==== Supplied material

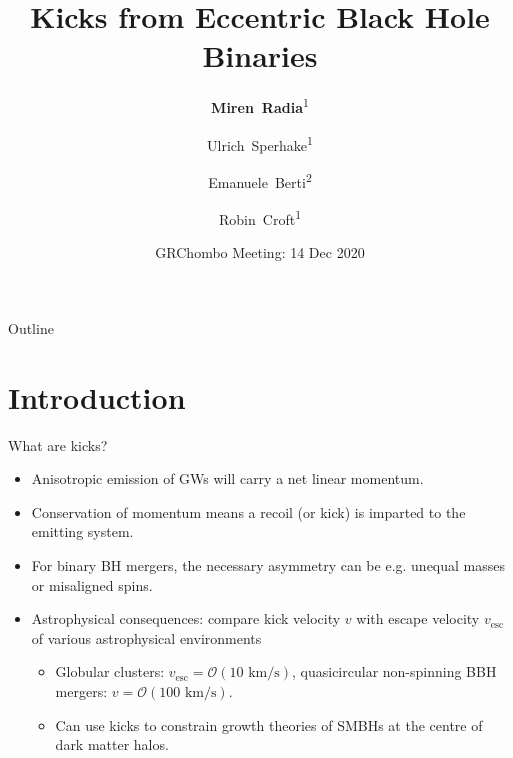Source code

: \documentclass[smaller,aspectratio=169]{beamer}
\title[Eccentric Kicks] %
{Kicks from Eccentric Black Hole Binaries}
\author{
    \textbf{Miren~Radia}\textsuperscript{{1}} \and 
    Ulrich~Sperhake\textsuperscript{1} \and 
    Emanuele~Berti\textsuperscript{2} \and 
    Robin~Croft\textsuperscript{1}}
\institute
{
    \textsuperscript{1} Department of Applied Mathematics \& 
    Theoretical Physics, University of Cambridge\\
    \textsuperscript{2} Department of Physics \& Astronomy, 
    Johns Hopkins University
}
\date{GRChombo Meeting: 14 Dec 2020}
\begin{document}
\begin{frame}
  \titlepage
\end{frame}

\begin{frame}{Outline}
  \tableofcontents
\end{frame}





\section{Introduction}

\begin{frame}{What are kicks?}
    \begin{itemize}
        \item 
            \alert{Anisotropic} emission of GWs will carry a net linear momentum.
        \item
            Conservation of momentum means a recoil (or \alert{kick}) 
            is imparted to the emitting system.
        \item
            For binary BH mergers, the necessary \alert{asymmetry} can be 
            e.g. unequal masses or misaligned spins.
        \item
            Astrophysical consequences: compare kick velocity $v$ with escape 
            velocity $v_{\text{esc}}$ of various astrophysical environments
            \begin{itemize}
                \item 
                    Globular clusters: $v_{\text{esc}}=\mathcal{O}(10\text{ km/s})$,
                    quasicircular non-spinning BBH mergers: $v = \mathcal{O}(100\text{ km/s})$.
                \item
                    Can use kicks to constrain growth theories of 
                    SMBHs at the centre of dark matter halos.
            \end{itemize}
    \end{itemize}
\end{frame}
\end{document}

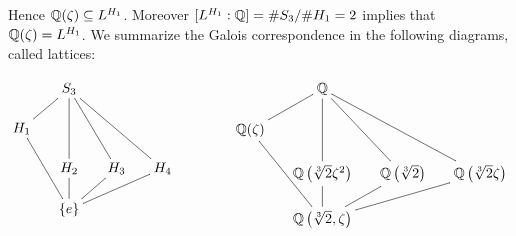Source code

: \documentclass[twoside = false,	%
		headsepline,		%
		parskip = true,
		]{scrbook}						%
\begin{document}
    	Hence $\Q(\zeta) \subseteq L^{H_1}$. Moreover $[L^{H_1}:\Q] = \#S_3/\#H_1 = 2$ implies that $\Q(\zeta) = L^{H_1}$.
    	We summarize the Galois correspondence in the following diagrams, called lattices:
	
    	\begin{equation*}
    	    \begin{split}
        	    \xymatrix@R=0.5cm @C=0.5cm
        	    {
        	            & S_3\ar@{-}[dl] \ar@{-}[dd] \ar@{-}[ddr] \ar@{-}[ddrr] & \\
        	        H_1\ar@{-}[ddr] &     & \\
        	            & H_2\ar@{-}[d] & H_3\ar@{-}[dl] & H_4\ar@{-}[dll] \\
        	            & \{e\}
        	    } \qquad  \qquad
        	    \xymatrix@R=0.5cm @C=0.5cm
        	    {
        	            & \Q \ar@{-}[dl] \ar@{-}[dd] \ar@{-}[ddr] \ar@{-}[ddrr] & \\
        	        \Q(\zeta)\ar@{-}[ddr] &     & \\
        	            & \Q\round{\sqrt[3]{2}\zeta^2}\ar@{-}[d] & \Q\round{\sqrt[3]{2}}\ar@{-}[dl] & \Q\round{\sqrt[3]{2}\zeta}\ar@{-}[dll] \\
        	            & \Q\round{\sqrt[3]{2},\zeta}
        	    }	   
    	    \end{split}
    	\end{equation*}
	
\end{document}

========

### Task instructions:
An exact copy of every entry, minus the pictures, is what you should return.

### Reply to the task:
Source code

: \documentclass[smaller,aspectratio=169]{beamer}
\title[Eccentric Kicks] %
{Kicks from Eccentric Black Hole Binaries}
\author{
    \textbf{Miren~Radia}\textsuperscript{{1}} \and 
    Ulrich~Sperhake\textsuperscript{1} \and 
    Emanuele~Berti\textsuperscript{2} \and 
    Robin~Croft\textsuperscript{1}}
\institute
{
    \textsuperscript{1} Department of Applied Mathematics \& 
    Theoretical Physics, University of Cambridge\\
    \textsuperscript{2} Department of Physics \& Astronomy, 
    Johns Hopkins University
}
\date{GRChombo Meeting: 14 Dec 2020}
\begin{document}
\begin{frame}
  \titlepage
\end{frame}

\begin{frame}{Outline}
  \tableofcontents
\end{frame}





\section{Introduction}

\begin{frame}{What are kicks?}
    \begin{itemize}
        \item 
            \alert{Anisotropic} emission of GWs will carry a net linear momentum.
        \item
            Conservation of momentum means a recoil (or \alert{kick}) 
            is imparted to the emitting system.
        \item
            For binary BH mergers, the necessary \alert{asymmetry} can be 
            e.g. unequal masses or misaligned spins.
        \item
            Astrophysical consequences: compare kick velocity $v$ with escape 
            velocity $v_{\text{esc}}$ of various astrophysical environments
            \begin{itemize}
                \item 
                    Globular clusters: $v_{\text{esc}}=\mathcal{O}(10\text{ km/s})$,
                    quasicircular non-spinning BBH mergers: $v = \mathcal{O}(100\text{ km/s})$.
                \item
                    Can use kicks to constrain growth theories of 
                    SMBHs at the centre of dark matter halos.
            \end{itemize}
    \end{itemize}
\end{frame}
\end{document}

Source code

: \documentclass[twoside = false,	%
		headsepline,		%
		parskip = true,
		]{scrbook}						%
\begin{document}
    	Hence $\Q(\zeta) \subseteq L^{H_1}$. Moreover $[L^{H_1}:\Q] = \#S_3/\#H_1 = 2$ implies that $\Q(\zeta) = L^{H_1}$.
    	We summarize the Galois correspondence in the following diagrams, called lattices:
	
    	\begin{equation*}
    	    \begin{split}
        	    \xymatrix@R=0.5cm @C=0.5cm
        	    {
        	            & S_3\ar@{-}[dl] \ar@{-}[dd] \ar@{-}[ddr] \ar@{-}[ddrr] & \\
        	        H_1\ar@{-}[ddr] &     & \\
        	            & H_2\ar@{-}[d] & H_3\ar@{-}[dl] & H_4\ar@{-}[dll] \\
        	            & \{e\}
        	    } \qquad  \qquad
        	    \xymatrix@R=0.5cm @C=0.5cm
        	    {
        	            & \Q \ar@{-}[dl] \ar@{-}[dd] \ar@{-}[ddr] \ar@{-}[ddrr] & \\
        	        \Q(\zeta)\ar@{-}[ddr] &     & \\
        	            & \Q\round{\sqrt[3]{2}\zeta^2}\ar@{-}[d] & \Q\round{\sqrt[3]{2}}\ar@{-}[dl] & \Q\round{\sqrt[3]{2}\zeta}\ar@{-}[dll] \\
        	            & \Q\round{\sqrt[3]{2},\zeta}
        	    }	   
    	    \end{split}
    	\end{equation*}
	
\end{document}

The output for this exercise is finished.